There was plenty of cultural and familial exchange between Black and local Mi’kmaq people in general, not to mention shared experiences of white racism. The colonial—and later provincial—government’s attempts to suppress Black and Indigenous roots is a history deeply rooted in Nova Scotia. I’m connected to it very viscerally through my heritage and writing on Black Nova Scotia; what I call Africadia.

I value this history of Black people and Mi’kmaq people forming mutual communities. It’s a grievous history, a horrible history in a lot of ways too, but as a writer I’m drawn to the stories of the land and how the people survived. Even though most Black people would have to work in white communities and suffer humiliation and violence, they could go home to their communities as places of refuge and relative safety.

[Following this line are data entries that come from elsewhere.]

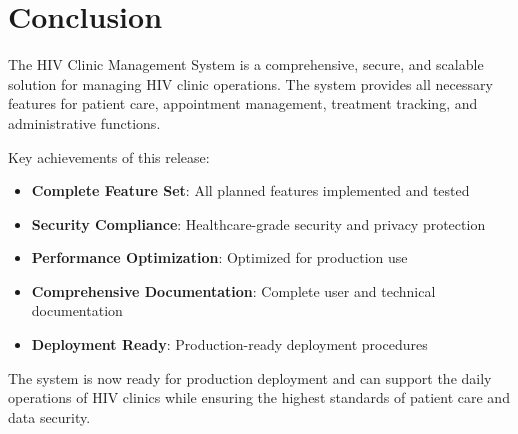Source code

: \documentclass[12pt,a4paper]{article}
\begin{document}
\section{Conclusion}

The HIV Clinic Management System is a comprehensive, secure, and scalable solution for managing HIV clinic operations. The system provides all necessary features for patient care, appointment management, treatment tracking, and administrative functions.

Key achievements of this release:

\begin{itemize}
    \item \textbf{Complete Feature Set}: All planned features implemented and tested
    \item \textbf{Security Compliance}: Healthcare-grade security and privacy protection
    \item \textbf{Performance Optimization}: Optimized for production use
    \item \textbf{Comprehensive Documentation}: Complete user and technical documentation
    \item \textbf{Deployment Ready}: Production-ready deployment procedures
\end{itemize}

The system is now ready for production deployment and can support the daily operations of HIV clinics while ensuring the highest standards of patient care and data security.
\end{document}
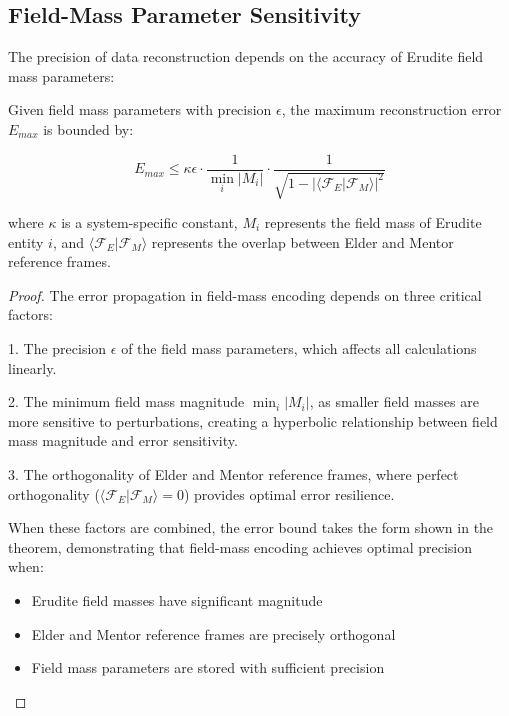 \subsection{Field-Mass Parameter Sensitivity}

The precision of data reconstruction depends on the accuracy of Erudite field mass parameters:

\begin{theorem}
Given field mass parameters with precision $\epsilon$, the maximum reconstruction error $E_{max}$ is bounded by:

\begin{equation}
E_{max} \leq \kappa \epsilon \cdot \frac{1}{\min_i |M_i|} \cdot \frac{1}{\sqrt{1 - |\langle \mathcal{F}_E|\mathcal{F}_M \rangle|^2}}
\end{equation}

where $\kappa$ is a system-specific constant, $M_i$ represents the field mass of Erudite entity $i$, and $\langle \mathcal{F}_E|\mathcal{F}_M \rangle$ represents the overlap between Elder and Mentor reference frames.
\end{theorem}

\begin{proof}
The error propagation in field-mass encoding depends on three critical factors:

1. The precision $\epsilon$ of the field mass parameters, which affects all calculations linearly.

2. The minimum field mass magnitude $\min_i |M_i|$, as smaller field masses are more sensitive to perturbations, creating a hyperbolic relationship between field mass magnitude and error sensitivity.

3. The orthogonality of Elder and Mentor reference frames, where perfect orthogonality ($\langle \mathcal{F}_E|\mathcal{F}_M \rangle = 0$) provides optimal error resilience.

When these factors are combined, the error bound takes the form shown in the theorem, demonstrating that field-mass encoding achieves optimal precision when:
\begin{itemize}
    \item Erudite field masses have significant magnitude
    \item Elder and Mentor reference frames are precisely orthogonal
    \item Field mass parameters are stored with sufficient precision
\end{itemize}
\end{proof}

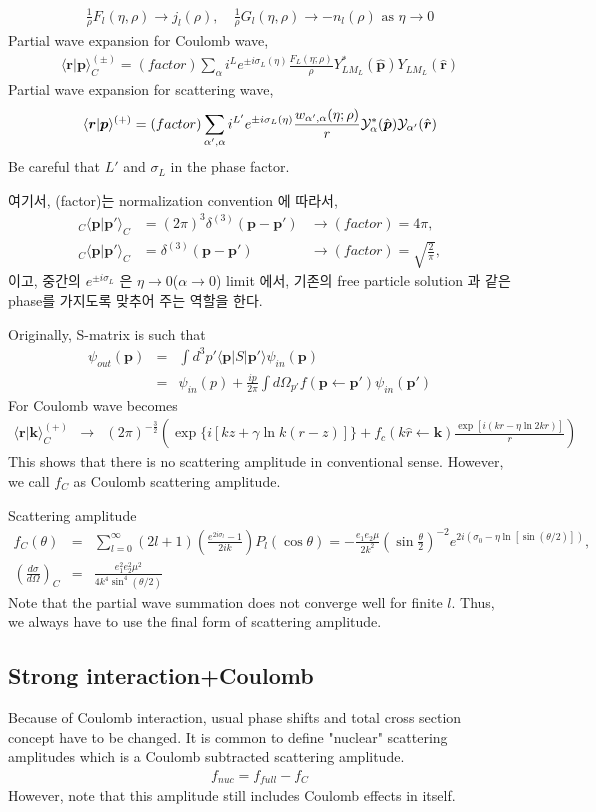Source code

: \documentclass[10pt]{article}
\def\bm{\boldsymbol}
\newcommand{\bea}{\begin{eqnarray}}
\newcommand{\eea}{\end{eqnarray}}
\newcommand{\no}{\nonumber \\}
\def\vp{{\bm p}}
\def\vk{{\bm k}}
\def\vr{{\bm r}}
\def\la{\langle}
\def\ra{\rangle}
\begin{document}
\bea
\frac{1}{\rho}F_{l}(\eta,\rho)\to j_l(\rho),\quad
\frac{1}{\rho}G_l(\eta,\rho)\to -n_l(\rho) \mbox{ as } \eta\to 0
\eea
Partial wave expansion for Coulomb wave,
\bea
\la \vr|\vp\ra^{(\pm)}_C
=(factor)\sum_{\alpha} i^{L} e^{\pm i\sigma_L(\eta)}
         \frac{F_L(\eta;\rho)}{\rho}
         Y_{L M_L}^*(\hat{\vp}) Y_{L M_L}(\hat{\vr})
\eea
Partial wave expansion for scattering wave,
\bea
\la \vr|\vp\ra^{(+)}
=(factor)\sum_{\alpha',\alpha} i^{L'} e^{\pm i\sigma_L(\eta)}
         \frac{w_{\alpha',\alpha}(\eta;\rho)}{r}
         {\cal Y}_{\alpha}^*(\hat{\vp}) {\cal Y}_{\alpha'}(\hat{\vr})
\eea
Be careful that $L'$ and $\sigma_L$ in the phase factor.

여기서, (factor)는 normalization convention 에 따라서,
\begin{equation}
\begin{array}{lll}
{}_C\la \vp|\vp'\ra_C &=(2\pi)^3\delta^{(3)}(\vp-\vp') &\to (factor)=4\pi,\no
{}_C\la \vp|\vp'\ra_C &=\delta^{(3)}(\vp-\vp') &\to (factor)=\sqrt{\frac{2}{\pi}},
\end{array}
\end{equation}
이고, 중간의 $e^{\pm i\sigma_L}$ 은 $\eta\to 0$($\alpha\to 0$) limit 에서,
기존의 free particle solution 과 같은 phase를 가지도록 맞추어 주는 역할을 한다.

Originally, S-matrix is such that
\bea
\psi_{out}(\vp)&=&\int d^3 p'\la \vp|S|\vp'\ra \psi_{in}(\vp)\no
               &=&\psi_{in}(p)+\frac{ip}{2\pi}\int d\Omega_{p'}
                  f(\vp\leftarrow \vp') \psi_{in}(\vp') 
\eea
For Coulomb wave becomes
\bea
\la \vr|\vk\ra^{(+)}_C
&\to& (2\pi)^{-\frac{3}{2}}
    \left( \exp\{ i[k z+\gamma \ln k(r-z)]\}
         +f_c(k\hat{r}\leftarrow\vk)
          \frac{\exp[i(kr-\eta\ln 2k r)]}{r}\right)
\eea
This shows that there is no scattering amplitude in conventional sense.
However, we call $f_C$ as Coulomb scattering amplitude.

Scattering amplitude
\bea
f_C(\theta)&=&\sum_{l=0}^{\infty} (2l+1)\left(\frac{e^{2i\sigma_l}-1}{2ik}\right)P_l(\cos\theta)
 =-\frac{e_1 e_2 \mu}{2 k^2}\left(\sin\frac{\theta}{2}\right)^{-2}
  e^{2i(\sigma_0-\eta\ln[\sin(\theta/2)])},\no
\left(\frac{d\sigma}{d\Omega}\right)_C
&=&\frac{ e_1^2 e_2^2 \mu^2}{4 k^4\sin^4(\theta/2)}
\eea
Note that the partial wave summation does not converge well for finite $l$.
Thus, we always have to use the final form of scattering amplitude.


\subsection{Strong interaction+Coulomb}
Because of Coulomb interaction, usual phase shifts
and total cross section concept have to be changed.
It is common to define "nuclear" scattering amplitudes
which is a Coulomb subtracted scattering amplitude.
\bea
f_{nuc}=f_{full}-f_C
\eea
However, note that this amplitude still includes Coulomb 
effects in itself. 
\end{document}
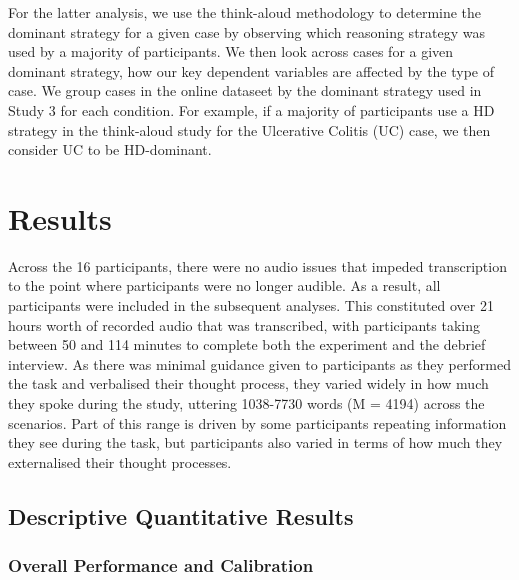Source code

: \documentclass[a4paper, nobind]{templates/ociamthesis}
\begin{document}
For the latter analysis, we use the think-aloud methodology to determine the dominant strategy for a given case by observing which reasoning strategy was used by a majority of participants. We then look across cases for a given dominant strategy, how our key dependent variables are affected by the type of case. We group cases in the online dataseet by the dominant strategy used in Study 3 for each condition. For example, if a majority of participants use a HD strategy in the think-aloud study for the Ulcerative Colitis (UC) case, we then consider UC to be HD-dominant.

\section*{Results}\label{results-2}

Across the 16 participants, there were no audio issues that impeded transcription to the point where participants were no longer audible. As a result, all participants were included in the subsequent analyses. This constituted over 21 hours worth of recorded audio that was transcribed, with participants taking between 50 and 114 minutes to complete both the experiment and the debrief interview. As there was minimal guidance given to participants as they performed the task and verbalised their thought process, they varied widely in how much they spoke during the study, uttering 1038-7730 words (M = 4194) across the scenarios. Part of this range is driven by some participants repeating information they see during the task, but participants also varied in terms of how much they externalised their thought processes.

\subsection*{Descriptive Quantitative Results}\label{descriptive-quantitative-results}

\subsubsection*{Overall Performance and Calibration}\label{overall-performance-and-calibration-1}
\end{document}
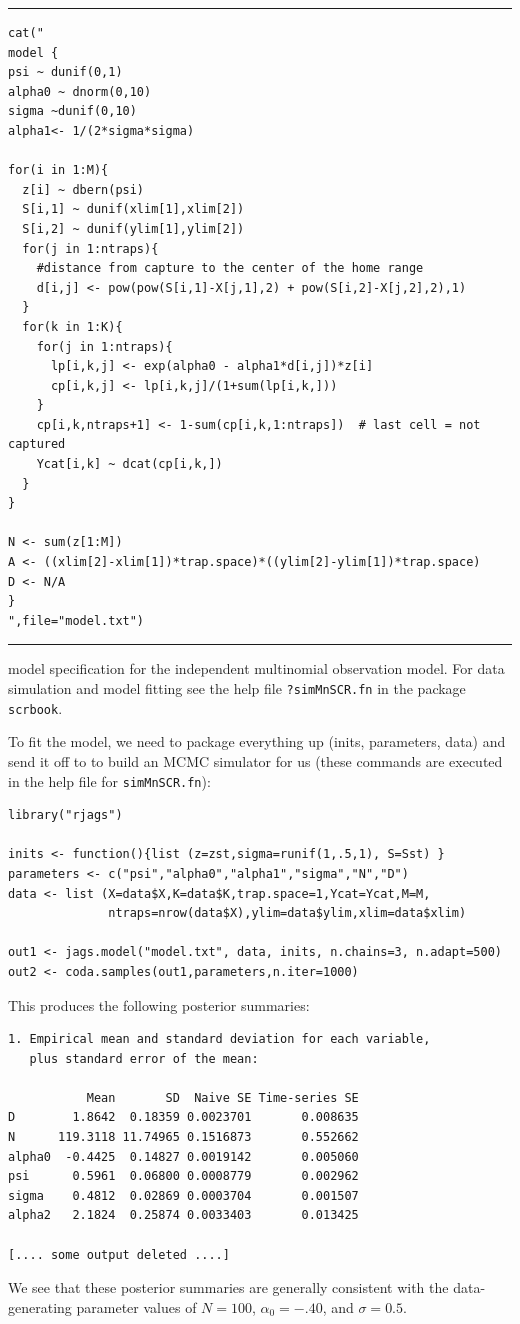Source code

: \begin{panel}[htp]
\centering
\rule[0.15in]{\textwidth}{.03in}
{\small
\begin{verbatim}
cat("
model {
psi ~ dunif(0,1)
alpha0 ~ dnorm(0,10)
sigma ~dunif(0,10)
alpha1<- 1/(2*sigma*sigma)

for(i in 1:M){
  z[i] ~ dbern(psi)
  S[i,1] ~ dunif(xlim[1],xlim[2])
  S[i,2] ~ dunif(ylim[1],ylim[2])
  for(j in 1:ntraps){
    #distance from capture to the center of the home range
    d[i,j] <- pow(pow(S[i,1]-X[j,1],2) + pow(S[i,2]-X[j,2],2),1)
  }
  for(k in 1:K){
    for(j in 1:ntraps){
      lp[i,k,j] <- exp(alpha0 - alpha1*d[i,j])*z[i]            
      cp[i,k,j] <- lp[i,k,j]/(1+sum(lp[i,k,]))
    }
    cp[i,k,ntraps+1] <- 1-sum(cp[i,k,1:ntraps])  # last cell = not captured
    Ycat[i,k] ~ dcat(cp[i,k,])
  }  
}   

N <- sum(z[1:M]) 
A <- ((xlim[2]-xlim[1])*trap.space)*((ylim[2]-ylim[1])*trap.space)
D <- N/A
}
",file="model.txt")

\end{verbatim}
}
\rule[-0.15in]{\textwidth}{.03in}
\caption{
\winbugs model specification for the independent multinomial
observation model. For data simulation and model fitting see the
help file \mbox{\tt ?simMnSCR.fn} in the \R package \mbox{\tt scrbook}.
}
\label{poisson-mn.panel.mn}
\end{panel}

To fit the model, we need to package everything up (inits, parameters, data) and send
it off to \jags to build an MCMC simulator for us (these commands are
executed in the help file for \mbox{\tt simMnSCR.fn}):
{\small
\begin{verbatim}
library("rjags")

inits <- function(){list (z=zst,sigma=runif(1,.5,1), S=Sst) }              
parameters <- c("psi","alpha0","alpha1","sigma","N","D")
data <- list (X=data$X,K=data$K,trap.space=1,Ycat=Ycat,M=M,
              ntraps=nrow(data$X),ylim=data$ylim,xlim=data$xlim)         

out1 <- jags.model("model.txt", data, inits, n.chains=3, n.adapt=500)
out2 <- coda.samples(out1,parameters,n.iter=1000)
\end{verbatim}
}
This produces the following posterior summaries:
{\small
\begin{verbatim}
1. Empirical mean and standard deviation for each variable,
   plus standard error of the mean:

           Mean       SD  Naive SE Time-series SE
D        1.8642  0.18359 0.0023701       0.008635
N      119.3118 11.74965 0.1516873       0.552662
alpha0  -0.4425  0.14827 0.0019142       0.005060
psi      0.5961  0.06800 0.0008779       0.002962
sigma    0.4812  0.02869 0.0003704       0.001507
alpha2   2.1824  0.25874 0.0033403       0.013425

[.... some output deleted ....]
\end{verbatim}
}
We see that these posterior summaries are generally 
consistent with the data-generating parameter values of  
$N=100$, $\alpha_{0}= -.40$, and $\sigma=0.5$.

They developed their own way of speaking English, musical traditions, their own Black expressive religion and they formed an Africadian identity distinct in the Black Atlantic World.

Any of us from the historical Black community can say they’re from Three Mile Plains, North Preston, Weymouth Falls, Mount Denson—and we can tell where in Nova Scotia they’re from based on their historical family seat. No matter how much discrimination we faced, there was a sense of identity and literal groundedness on our piece of rotten terra firma. Because in slavery, you couldn’t own your children. They could be taken at any time and sold away. So could your parents. For former slaves now able to say, “That’s my piece of land, my horrible, non-productive, non-arable piece of land, but it’s mine. That’s my house, these are my children, that’s my husband and that’s my wife,” to have all these kinds of connections rooted in a place—that’s powerful. And for me, my connection to Three Mile Plains was folklore and the people’s experiences as the foundation for any writing I was going to do. When I walk on my own land in Three Mile Plains, which is partly a hillside, I look up and all I see are tree branches until I get to Heaven. My crabapple trees, my spruce trees, my pine trees, my grass, my anthills, my beaver skeletons. All gloriously mine. Maybe one day still, I might build something there.